# WHAT TO WORK ON
Each record should appear again in the response exactly as it does in the original.

── THE DATA ──

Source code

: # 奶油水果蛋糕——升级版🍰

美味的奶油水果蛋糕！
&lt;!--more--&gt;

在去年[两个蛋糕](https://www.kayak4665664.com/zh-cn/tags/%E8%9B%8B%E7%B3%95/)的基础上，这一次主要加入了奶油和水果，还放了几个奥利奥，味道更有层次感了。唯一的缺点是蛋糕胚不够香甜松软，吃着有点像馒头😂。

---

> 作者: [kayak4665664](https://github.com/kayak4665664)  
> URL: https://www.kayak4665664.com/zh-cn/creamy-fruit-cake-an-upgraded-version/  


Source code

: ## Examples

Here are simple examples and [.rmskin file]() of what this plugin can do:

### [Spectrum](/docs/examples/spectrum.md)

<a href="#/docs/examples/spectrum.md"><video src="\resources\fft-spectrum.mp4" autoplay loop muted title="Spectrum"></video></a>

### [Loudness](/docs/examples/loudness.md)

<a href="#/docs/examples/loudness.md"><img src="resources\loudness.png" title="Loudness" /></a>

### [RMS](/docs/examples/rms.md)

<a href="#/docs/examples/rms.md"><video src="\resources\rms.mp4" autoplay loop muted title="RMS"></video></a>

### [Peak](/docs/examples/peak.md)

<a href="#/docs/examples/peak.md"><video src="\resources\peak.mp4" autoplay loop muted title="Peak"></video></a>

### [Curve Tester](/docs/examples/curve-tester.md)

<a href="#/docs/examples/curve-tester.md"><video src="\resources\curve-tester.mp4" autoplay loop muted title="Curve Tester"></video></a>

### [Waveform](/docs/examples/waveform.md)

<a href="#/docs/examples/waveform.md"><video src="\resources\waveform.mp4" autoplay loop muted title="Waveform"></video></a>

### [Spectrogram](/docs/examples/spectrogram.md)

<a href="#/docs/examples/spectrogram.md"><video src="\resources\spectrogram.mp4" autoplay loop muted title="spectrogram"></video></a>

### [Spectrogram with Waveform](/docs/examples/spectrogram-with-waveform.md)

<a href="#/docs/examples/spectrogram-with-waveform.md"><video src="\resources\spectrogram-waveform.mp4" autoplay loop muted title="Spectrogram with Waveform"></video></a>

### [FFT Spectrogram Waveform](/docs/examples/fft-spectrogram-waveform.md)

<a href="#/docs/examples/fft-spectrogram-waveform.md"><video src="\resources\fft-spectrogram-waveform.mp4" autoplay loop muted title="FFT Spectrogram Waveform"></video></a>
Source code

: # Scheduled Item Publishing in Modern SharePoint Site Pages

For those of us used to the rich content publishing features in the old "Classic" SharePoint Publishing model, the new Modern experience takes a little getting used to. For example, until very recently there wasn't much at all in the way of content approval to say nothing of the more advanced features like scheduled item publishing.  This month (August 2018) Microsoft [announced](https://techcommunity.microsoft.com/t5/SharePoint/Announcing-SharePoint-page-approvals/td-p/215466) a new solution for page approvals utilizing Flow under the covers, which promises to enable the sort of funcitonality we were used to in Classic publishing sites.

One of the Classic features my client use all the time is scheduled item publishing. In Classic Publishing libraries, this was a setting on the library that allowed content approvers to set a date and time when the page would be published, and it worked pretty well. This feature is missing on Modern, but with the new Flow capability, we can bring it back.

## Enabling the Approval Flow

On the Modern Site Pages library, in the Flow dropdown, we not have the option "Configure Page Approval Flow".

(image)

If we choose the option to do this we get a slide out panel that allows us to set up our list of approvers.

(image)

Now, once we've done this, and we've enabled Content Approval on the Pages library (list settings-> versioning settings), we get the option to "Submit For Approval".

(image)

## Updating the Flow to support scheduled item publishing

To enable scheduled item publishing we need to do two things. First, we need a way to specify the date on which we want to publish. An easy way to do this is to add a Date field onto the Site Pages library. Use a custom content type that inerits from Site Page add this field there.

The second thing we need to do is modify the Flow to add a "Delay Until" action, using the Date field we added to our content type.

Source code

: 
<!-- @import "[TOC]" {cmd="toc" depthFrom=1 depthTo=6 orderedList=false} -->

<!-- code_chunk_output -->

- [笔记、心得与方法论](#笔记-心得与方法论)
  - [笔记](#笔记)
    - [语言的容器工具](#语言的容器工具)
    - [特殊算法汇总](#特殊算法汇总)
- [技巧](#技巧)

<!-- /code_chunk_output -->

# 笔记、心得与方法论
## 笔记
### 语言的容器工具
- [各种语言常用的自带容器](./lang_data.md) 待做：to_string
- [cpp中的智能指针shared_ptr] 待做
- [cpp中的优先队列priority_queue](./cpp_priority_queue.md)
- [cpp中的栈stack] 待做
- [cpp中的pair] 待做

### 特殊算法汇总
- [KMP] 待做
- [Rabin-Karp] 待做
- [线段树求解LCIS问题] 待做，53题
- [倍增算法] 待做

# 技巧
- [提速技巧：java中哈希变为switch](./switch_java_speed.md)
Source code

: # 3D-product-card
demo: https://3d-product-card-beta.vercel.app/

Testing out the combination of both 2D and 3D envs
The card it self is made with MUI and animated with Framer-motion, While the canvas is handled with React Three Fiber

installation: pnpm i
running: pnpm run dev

───

# ANSWER FOR THE TASK
Source code

: # 奶油水果蛋糕——升级版🍰

美味的奶油水果蛋糕！
&lt;!--more--&gt;

在去年[两个蛋糕](https://www.kayak4665664.com/zh-cn/tags/%E8%9B%8B%E7%B3%95/)的基础上，这一次主要加入了奶油和水果，还放了几个奥利奥，味道更有层次感了。唯一的缺点是蛋糕胚不够香甜松软，吃着有点像馒头😂。

---

> 作者: [kayak4665664](https://github.com/kayak4665664)  
> URL: https://www.kayak4665664.com/zh-cn/creamy-fruit-cake-an-upgraded-version/  


Source code

: ## Examples

Here are simple examples and [.rmskin file]() of what this plugin can do:

### [Spectrum](/docs/examples/spectrum.md)

<a href="#/docs/examples/spectrum.md"><video src="\resources\fft-spectrum.mp4" autoplay loop muted title="Spectrum"></video></a>

### [Loudness](/docs/examples/loudness.md)

<a href="#/docs/examples/loudness.md"><img src="resources\loudness.png" title="Loudness" /></a>

### [RMS](/docs/examples/rms.md)

<a href="#/docs/examples/rms.md"><video src="\resources\rms.mp4" autoplay loop muted title="RMS"></video></a>

### [Peak](/docs/examples/peak.md)

<a href="#/docs/examples/peak.md"><video src="\resources\peak.mp4" autoplay loop muted title="Peak"></video></a>

### [Curve Tester](/docs/examples/curve-tester.md)

<a href="#/docs/examples/curve-tester.md"><video src="\resources\curve-tester.mp4" autoplay loop muted title="Curve Tester"></video></a>

### [Waveform](/docs/examples/waveform.md)

<a href="#/docs/examples/waveform.md"><video src="\resources\waveform.mp4" autoplay loop muted title="Waveform"></video></a>

### [Spectrogram](/docs/examples/spectrogram.md)

<a href="#/docs/examples/spectrogram.md"><video src="\resources\spectrogram.mp4" autoplay loop muted title="spectrogram"></video></a>

### [Spectrogram with Waveform](/docs/examples/spectrogram-with-waveform.md)

<a href="#/docs/examples/spectrogram-with-waveform.md"><video src="\resources\spectrogram-waveform.mp4" autoplay loop muted title="Spectrogram with Waveform"></video></a>

### [FFT Spectrogram Waveform](/docs/examples/fft-spectrogram-waveform.md)

<a href="#/docs/examples/fft-spectrogram-waveform.md"><video src="\resources\fft-spectrogram-waveform.mp4" autoplay loop muted title="FFT Spectrogram Waveform"></video></a>
Source code

: # Scheduled Item Publishing in Modern SharePoint Site Pages

For those of us used to the rich content publishing features in the old "Classic" SharePoint Publishing model, the new Modern experience takes a little getting used to. For example, until very recently there wasn't much at all in the way of content approval to say nothing of the more advanced features like scheduled item publishing.  This month (August 2018) Microsoft [announced](https://techcommunity.microsoft.com/t5/SharePoint/Announcing-SharePoint-page-approvals/td-p/215466) a new solution for page approvals utilizing Flow under the covers, which promises to enable the sort of funcitonality we were used to in Classic publishing sites.

One of the Classic features my client use all the time is scheduled item publishing. In Classic Publishing libraries, this was a setting on the library that allowed content approvers to set a date and time when the page would be published, and it worked pretty well. This feature is missing on Modern, but with the new Flow capability, we can bring it back.

## Enabling the Approval Flow

On the Modern Site Pages library, in the Flow dropdown, we not have the option "Configure Page Approval Flow".

(image)

If we choose the option to do this we get a slide out panel that allows us to set up our list of approvers.

(image)

Now, once we've done this, and we've enabled Content Approval on the Pages library (list settings-> versioning settings), we get the option to "Submit For Approval".

(image)

## Updating the Flow to support scheduled item publishing

To enable scheduled item publishing we need to do two things. First, we need a way to specify the date on which we want to publish. An easy way to do this is to add a Date field onto the Site Pages library. Use a custom content type that inerits from Site Page add this field there.

The second thing we need to do is modify the Flow to add a "Delay Until" action, using the Date field we added to our content type.

Source code

: 
<!-- @import "[TOC]" {cmd="toc" depthFrom=1 depthTo=6 orderedList=false} -->

<!-- code_chunk_output -->

- [笔记、心得与方法论](#笔记-心得与方法论)
  - [笔记](#笔记)
    - [语言的容器工具](#语言的容器工具)
    - [特殊算法汇总](#特殊算法汇总)
- [技巧](#技巧)

<!-- /code_chunk_output -->

# 笔记、心得与方法论
## 笔记
### 语言的容器工具
- [各种语言常用的自带容器](./lang_data.md) 待做：to_string
- [cpp中的智能指针shared_ptr] 待做
- [cpp中的优先队列priority_queue](./cpp_priority_queue.md)
- [cpp中的栈stack] 待做
- [cpp中的pair] 待做

### 特殊算法汇总
- [KMP] 待做
- [Rabin-Karp] 待做
- [线段树求解LCIS问题] 待做，53题
- [倍增算法] 待做

# 技巧
- [提速技巧：java中哈希变为switch](./switch_java_speed.md)
Source code

: # 3D-product-card
demo: https://3d-product-card-beta.vercel.app/

Testing out the combination of both 2D and 3D envs
The card it self is made with MUI and animated with Framer-motion, While the canvas is handled with React Three Fiber

installation: pnpm i
running: pnpm run dev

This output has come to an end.